A petition seeking to allow firearms to be openly carried inside the arena for this summer's Republican National Convention is sparking debate, attracting tens of thousands of signatures in a matter of days. But is it for real? And who actually started it?
It's one of those 21st-century mysteries that involves online petitions and the Twittersphere, against the backdrop of a presidential campaign that has been volatile and unpredictable.
The petition was created on Change.org last week, billing itself as an "open letter" asking the Republican National Committee, the National Rifle Association, Republican Party chairman Reince Priebus, the three remaining Republican presidential candidates and Quicken Loans Arena in Cleveland to allow firearms to be openly carried at the July convention.
The petition's creator was originally listed as Len Davies of Spokane, Wash., but was switched Monday to The Hyperationalist, several days after it claimed credit on a blog that has just one entry: the Change.org petition.
The Hyperationalist's Twitter account says it joined in March 2011, bears a picture of Abraham Lincoln as its profile photo and describes itself as "Speaking truth to stupid since … well, since now."
The petition slowly began picking up steam before really taking off over the weekend when it started to get some traction in the media. By mid-afternoon Monday, it had nearly 50,000 signatures. Those aren't historic numbers; some Change.org petitions garner 500,000 or more, said Max Burns, the U.S. communications manager for the site. But he said "this was incredibly fast growing."

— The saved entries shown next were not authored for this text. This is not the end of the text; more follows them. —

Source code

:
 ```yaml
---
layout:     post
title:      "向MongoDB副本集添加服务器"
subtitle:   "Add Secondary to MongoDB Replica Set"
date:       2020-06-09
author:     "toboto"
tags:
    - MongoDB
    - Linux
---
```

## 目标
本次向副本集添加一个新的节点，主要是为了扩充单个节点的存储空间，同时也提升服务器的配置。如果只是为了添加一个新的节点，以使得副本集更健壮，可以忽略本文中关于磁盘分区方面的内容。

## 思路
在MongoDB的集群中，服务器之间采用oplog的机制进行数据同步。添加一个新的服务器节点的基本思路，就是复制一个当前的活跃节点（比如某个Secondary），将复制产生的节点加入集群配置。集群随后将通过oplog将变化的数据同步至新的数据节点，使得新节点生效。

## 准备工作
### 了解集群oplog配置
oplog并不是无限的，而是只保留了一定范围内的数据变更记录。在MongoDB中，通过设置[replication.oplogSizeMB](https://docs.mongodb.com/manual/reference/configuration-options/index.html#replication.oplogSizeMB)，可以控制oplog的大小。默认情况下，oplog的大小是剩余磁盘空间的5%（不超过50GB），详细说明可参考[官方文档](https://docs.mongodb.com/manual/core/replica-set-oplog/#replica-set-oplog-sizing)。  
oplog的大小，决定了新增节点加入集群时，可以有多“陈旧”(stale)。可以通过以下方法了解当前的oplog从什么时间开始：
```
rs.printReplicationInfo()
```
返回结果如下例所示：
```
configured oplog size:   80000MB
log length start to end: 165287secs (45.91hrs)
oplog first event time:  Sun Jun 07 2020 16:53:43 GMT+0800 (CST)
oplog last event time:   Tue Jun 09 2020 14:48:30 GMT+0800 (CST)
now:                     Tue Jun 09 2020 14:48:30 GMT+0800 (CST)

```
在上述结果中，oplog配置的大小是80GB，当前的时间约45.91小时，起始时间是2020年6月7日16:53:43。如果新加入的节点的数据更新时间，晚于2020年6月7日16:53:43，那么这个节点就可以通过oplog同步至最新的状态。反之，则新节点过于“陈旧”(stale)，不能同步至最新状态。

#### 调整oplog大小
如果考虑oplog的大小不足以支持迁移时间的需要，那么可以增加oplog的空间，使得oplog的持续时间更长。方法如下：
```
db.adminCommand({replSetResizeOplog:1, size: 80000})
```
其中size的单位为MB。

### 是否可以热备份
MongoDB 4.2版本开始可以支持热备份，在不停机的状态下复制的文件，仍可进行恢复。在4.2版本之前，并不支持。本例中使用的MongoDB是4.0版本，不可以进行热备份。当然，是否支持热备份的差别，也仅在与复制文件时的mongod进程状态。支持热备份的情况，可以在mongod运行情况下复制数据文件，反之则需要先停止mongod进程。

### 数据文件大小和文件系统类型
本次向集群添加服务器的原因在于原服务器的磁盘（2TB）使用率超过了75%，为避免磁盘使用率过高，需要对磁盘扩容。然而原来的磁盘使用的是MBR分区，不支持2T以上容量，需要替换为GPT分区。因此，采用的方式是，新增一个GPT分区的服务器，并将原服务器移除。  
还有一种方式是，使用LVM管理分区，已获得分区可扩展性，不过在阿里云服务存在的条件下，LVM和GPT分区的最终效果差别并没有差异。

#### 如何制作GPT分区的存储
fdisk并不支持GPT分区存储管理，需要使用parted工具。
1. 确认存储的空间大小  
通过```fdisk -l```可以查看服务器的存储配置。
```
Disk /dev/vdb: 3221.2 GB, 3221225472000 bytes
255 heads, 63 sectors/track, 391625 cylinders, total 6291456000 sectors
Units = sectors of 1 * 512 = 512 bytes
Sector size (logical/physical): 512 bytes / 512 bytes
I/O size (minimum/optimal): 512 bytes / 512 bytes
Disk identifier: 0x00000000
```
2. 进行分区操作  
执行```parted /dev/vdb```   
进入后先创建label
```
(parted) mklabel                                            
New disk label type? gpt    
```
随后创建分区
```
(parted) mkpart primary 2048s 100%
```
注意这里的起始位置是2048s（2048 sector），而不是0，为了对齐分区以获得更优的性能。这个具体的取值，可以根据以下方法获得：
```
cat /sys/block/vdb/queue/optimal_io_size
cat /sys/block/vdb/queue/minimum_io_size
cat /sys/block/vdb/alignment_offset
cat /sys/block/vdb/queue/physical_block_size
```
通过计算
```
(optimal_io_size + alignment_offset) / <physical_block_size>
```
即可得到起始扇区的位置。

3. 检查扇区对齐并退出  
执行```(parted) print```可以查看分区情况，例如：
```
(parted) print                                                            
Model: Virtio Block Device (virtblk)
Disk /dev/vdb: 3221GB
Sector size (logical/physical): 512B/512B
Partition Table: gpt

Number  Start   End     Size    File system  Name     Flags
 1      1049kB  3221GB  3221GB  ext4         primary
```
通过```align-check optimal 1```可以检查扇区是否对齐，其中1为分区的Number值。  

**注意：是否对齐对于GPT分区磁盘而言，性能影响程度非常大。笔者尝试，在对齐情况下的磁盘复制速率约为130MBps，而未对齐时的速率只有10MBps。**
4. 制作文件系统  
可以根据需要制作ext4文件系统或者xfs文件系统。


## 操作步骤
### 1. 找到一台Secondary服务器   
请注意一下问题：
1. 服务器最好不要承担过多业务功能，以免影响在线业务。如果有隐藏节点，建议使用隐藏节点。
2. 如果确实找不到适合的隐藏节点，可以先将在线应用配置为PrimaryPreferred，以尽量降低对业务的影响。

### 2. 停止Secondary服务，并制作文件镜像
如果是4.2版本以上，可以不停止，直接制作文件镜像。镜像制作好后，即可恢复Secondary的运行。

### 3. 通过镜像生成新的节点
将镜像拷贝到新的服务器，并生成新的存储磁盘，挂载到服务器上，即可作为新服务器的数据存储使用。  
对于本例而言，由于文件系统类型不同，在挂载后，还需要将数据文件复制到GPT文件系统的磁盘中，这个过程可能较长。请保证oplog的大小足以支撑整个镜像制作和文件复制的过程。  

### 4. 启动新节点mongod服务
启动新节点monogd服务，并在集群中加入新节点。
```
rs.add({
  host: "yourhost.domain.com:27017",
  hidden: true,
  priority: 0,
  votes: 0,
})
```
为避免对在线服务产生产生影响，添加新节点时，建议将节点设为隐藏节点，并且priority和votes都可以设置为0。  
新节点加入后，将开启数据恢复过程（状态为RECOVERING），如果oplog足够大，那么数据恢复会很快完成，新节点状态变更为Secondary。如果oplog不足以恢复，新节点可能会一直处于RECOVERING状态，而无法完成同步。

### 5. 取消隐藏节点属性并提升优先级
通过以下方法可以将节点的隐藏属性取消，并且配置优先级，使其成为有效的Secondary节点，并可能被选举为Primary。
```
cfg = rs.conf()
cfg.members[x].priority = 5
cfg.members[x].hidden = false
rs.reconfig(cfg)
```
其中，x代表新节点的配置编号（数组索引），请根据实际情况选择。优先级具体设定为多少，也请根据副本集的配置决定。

So is it a serious petition seeking to allow open carry inside the convention hall? For those passionate about their Second Amendment rights, the petition appeals to their belief that openly carrying a firearm wards off danger. For those who oppose it, it speaks to the fear of gun violence that takes place every day.
Burns doesn't have the answer, but said it doesn't really matter because it has sparked a conversation, lighting up Change.org and Twitter with all sorts of commentary. Some called it a great idea to keep convention-goers safe; others consider it a call to arms for Second Amendment rights. Others voiced concerns about the prospect of gunfights breaking out inside the arena.
Secret Service says no firearms allowed
In the end it's likely to be only a theoretical question. The Secret Service, which is in charge of security at presidential conventions, says no dice: "Individuals determined to be carrying firearms will not be allowed past a predetermined outer perimeter checkpoint, regardless of whether they possess a ticket to the event," said Robert K. Hoback, a spokesman for the Secret Service.
An email sent to The Hyperationalist by the AP was not immediately answered. Its Twitter page takes swipes at conservatives, Republicans and most especially the party's presidential front-runner, Donald Trump.
Party spokeswoman Kirsten Kukowski made clear the party supports the Second Amendment but will defer to the Secret Service. Candidates Senator Ted Cruz and Ohio Gov. John Kasich issued similar statements.
Trump, who supports making concealed carry permits valid in all 50 states, has not taken a position on the petition, saying he first wants to see its fine print.